Hustle Culture atau Grind Culture adalah sebuah istilah yang menggambarkan budaya kerja yang keras, dimana kita perlu mendedikasikan sebagian besar waktu kita untuk pekerjaan dengan bekerja sekeras-kerasnya. Banyak orang yang menganut hustle culture berpandangan bahwa mengalami tekanan, penderitaan dan pengorbanan atas hal-hal pribadi adalah hal yang lumrah untuk mencapai sebuah kesuksesan, maka, berhenti bekerja untuk beristirahat sejenak, berubah dari hal yang menyenangkan menjadi hal yang terasa salah. Karena di mata masyarakat, orang yang bekerja sangat keras dipandang sebagai sesuatu yang baik, bahkan dalam lagu pop masa lalu seperti yang dinyanyikan oleh Koes Plus, terdapat istilah seperti ‘Kerja keras bagai kuda’ yang menggambarkan bahwa sebenarnya fenomena ini bukan cuma terjadi di masa kini, tetapi juga di masa lalu. Karena budaya ini sebenarnya mempunyai arti yang sama dengan workaholic, yaitu orang yang tak bisa berhenti bekerja, hanya saja istilah modern ini terdengar lebih keren dan positif setelah sering sekali digunakan oleh influencers media sosial masa kini untuk menjustifikasi budaya ini.
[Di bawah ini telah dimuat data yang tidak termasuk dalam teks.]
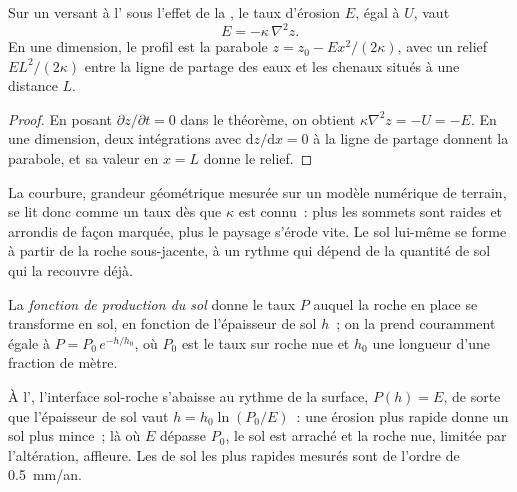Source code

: \begin{proposition}\label{prop:b3:quantitative-geomorphology:curvature}
Sur un versant à l' sous l'effet de la , le taux d'érosion
$E$, égal à $U$, vaut
\[
E = -\kappa\,\nabla^2 z .
\]
En une dimension, le profil est la parabole $z = z_0 - E x^2/(2\kappa)$,
avec un relief $E L^2/(2\kappa)$ entre la ligne de partage des eaux et les chenaux
situés à une distance $L$.
\end{proposition}

\begin{proof}
En posant $\partial z/\partial t = 0$ dans le théorème, on obtient $\kappa\nabla^2 z =
-U = -E$. En une dimension, deux intégrations avec $\mathrm{d}z/\mathrm{d}x =
0$ à la ligne de partage donnent la parabole, et sa valeur en $x = L$ donne le relief.
\end{proof}

La courbure, grandeur géométrique mesurée sur un modèle numérique de terrain, se lit donc
comme un taux dès que $\kappa$ est connu~: plus les sommets sont raides et arrondis
de façon marquée, plus le paysage s'érode vite. Le sol lui-même se forme à partir
de la roche sous-jacente, à un rythme qui dépend de la quantité de sol qui la recouvre déjà.

\begin{definition}\label{def:b3:quantitative-geomorphology:soil-production}
La \emph{fonction de production du sol} donne
le taux $P$ auquel la roche en place se transforme en sol, en fonction de
l'épaisseur de sol $h$~; on la prend couramment égale à $P = P_0\,e^{-h/h_0}$, où
$P_0$ est le taux sur roche nue et $h_0$ une longueur d'une fraction de mètre.
\end{definition}

À l', l'interface sol-roche s'abaisse au rythme de la
surface, $P(h) = E$, de sorte que l'épaisseur de sol vaut $h = h_0 \ln(P_0/E)$~: une érosion
plus rapide donne un sol plus mince~; là où $E$ dépasse $P_0$, le sol est
arraché et la roche nue, limitée par l'altération, affleure. Les  de sol les plus rapides
mesurés sont de l'ordre de \qty{0.5}{mm/an}.

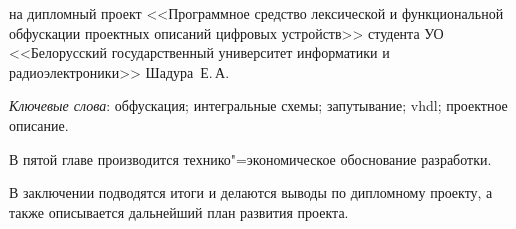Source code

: \thispagestyle{empty}

\begin{center}
  \begin{minipage}{0.82\textwidth}
    на дипломный проект <<Программное средство лексической и функциональной обфускации проектных описаний цифровых устройств>> студента УО <<Белорусский государственный университет информатики и радиоэлектроники>> Шадура~Е.\,А.
  \end{minipage}
\end{center}

\emph{Ключевые слова}: обфускация; интегральные схемы; запутывание; vhdl; проектное описание.

\vspace{4\parsep}









В пятой главе производится технико"=экономическое обоснование разработки.

В заключении подводятся итоги и делаются выводы по дипломному проекту, а также описывается дальнейший план развития проекта.

\clearpage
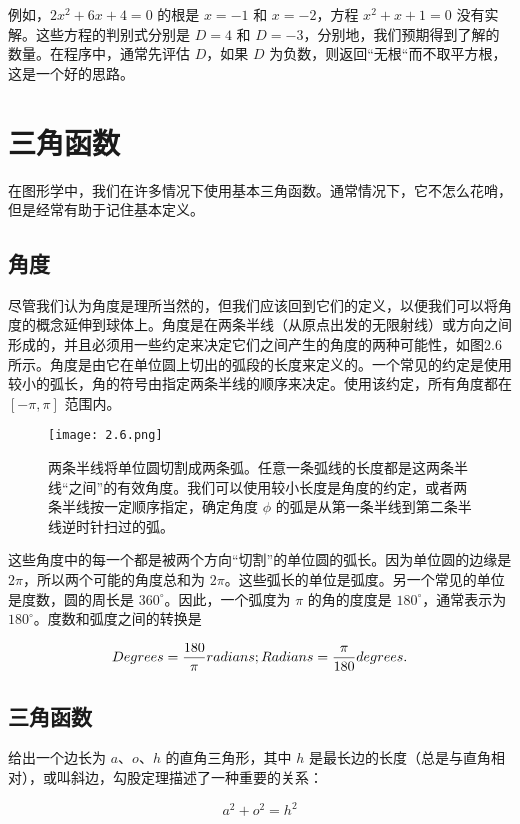\documentclass[lang=cn,10pt]{elegantbook}
\begin{document}
例如，$2x^2+6x+4=0$ 的根是 $x=-1$ 和 $x=-2$，方程 $x^2+x+1=0$ 没有实解。这些方程的判别式分别是 $D=4$ 和 $D=-3$，分别地，我们预期得到了解的数量。在程序中，通常先评估 $D$，如果 $D$ 为负数，则返回``无根“而不取平方根，这是一个好的思路。

\section{三角函数}

在图形学中，我们在许多情况下使用基本三角函数。通常情况下，它不怎么花哨，但是经常有助于记住基本定义。

\subsection{角度}

尽管我们认为角度是理所当然的，但我们应该回到它们的定义，以便我们可以将角度的概念延伸到球体上。角度是在两条半线（从原点出发的无限射线）或方向之间形成的，并且必须用一些约定来决定它们之间产生的角度的两种可能性，如图2.6所示。角度是由它在单位圆上切出的弧段的长度来定义的。一个常见的约定是使用较小的弧长，角的符号由指定两条半线的顺序来决定。使用该约定，所有角度都在 $[-\pi, \pi]$ 范围内。

\begin{figure}[htbp]
\centering
\texttt{[image: 2.6.png]}
\caption{两条半线将单位圆切割成两条弧。任意一条弧线的长度都是这两条半线“之间”的有效角度。我们可以使用较小长度是角度的约定，或者两条半线按一定顺序指定，确定角度 $\phi$ 的弧是从第一条半线到第二条半线逆时针扫过的弧。}
\end{figure}

这些角度中的每一个都是被两个方向“切割”的单位圆的弧长。因为单位圆的边缘是 $2\pi$，所以两个可能的角度总和为 $2\pi$。这些弧长的单位是弧度。另一个常见的单位是度数，圆的周长是 $360^\circ$。因此，一个弧度为 $\pi$ 的角的度度是 $180^\circ$，通常表示为 $180^\circ$。度数和弧度之间的转换是

$$
Degrees =\frac{180}{\pi} radians; \\
Radians =\frac{\pi}{180} degrees.
$$

\subsection{三角函数}

给出一个边长为 $a$、$o$、$h$ 的直角三角形，其中 $h$ 是最长边的长度（总是与直角相对），或叫斜边，勾股定理描述了一种重要的关系：

$$
a^2+o^2=h^2
$$
\end{document}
Hustle culture memiliki manfaat dalam membentuk etos kerja generasi muda. Mengingat Indonesia merupakan negara yang akan mengalami surplus masyarakat produktif yang disebut dengan bonus demografi pada tahun 2030, meningkatnya tren bekerja keras di kalangan generasi muda, menjadi salah satu hal yang dianggap dapat mendongkrak produktivitas kerja dan ekonomi dalam masyarakat. Budaya ini juga membantu generasi muda tetap keep-up atau sejalan dengan dunia masa kini yang semakin tak pasti, tak ayal banyak generasi muda seperti mahasiswa masa kini berpandangan bahwa budaya ini membantu mereka untuk berkembang, bahkan sebagian beranggapan bahwa budaya ini juga membantu mereka untuk melawan narasi negatif tentang Gen-Z yang dianggap sebagai generasi stroberi, mudah lelah dan tak tahan banting. Namun di sisi lain, semangat untuk terus bekerja sering kali lahir bukan dari dorongan murni untuk berkembang, melainkan dari kebiasaan membandingkan diri dengan orang lain. Media sosial membuat segalanya tampak kompetitif, seolah kesuksesan orang lain adalah kegagalan pribadi. Dari situlah tekanan untuk selalu produktif muncul, hingga tanpa sadar kita sudah masuk dan terjebak dalam siklus hustle culture.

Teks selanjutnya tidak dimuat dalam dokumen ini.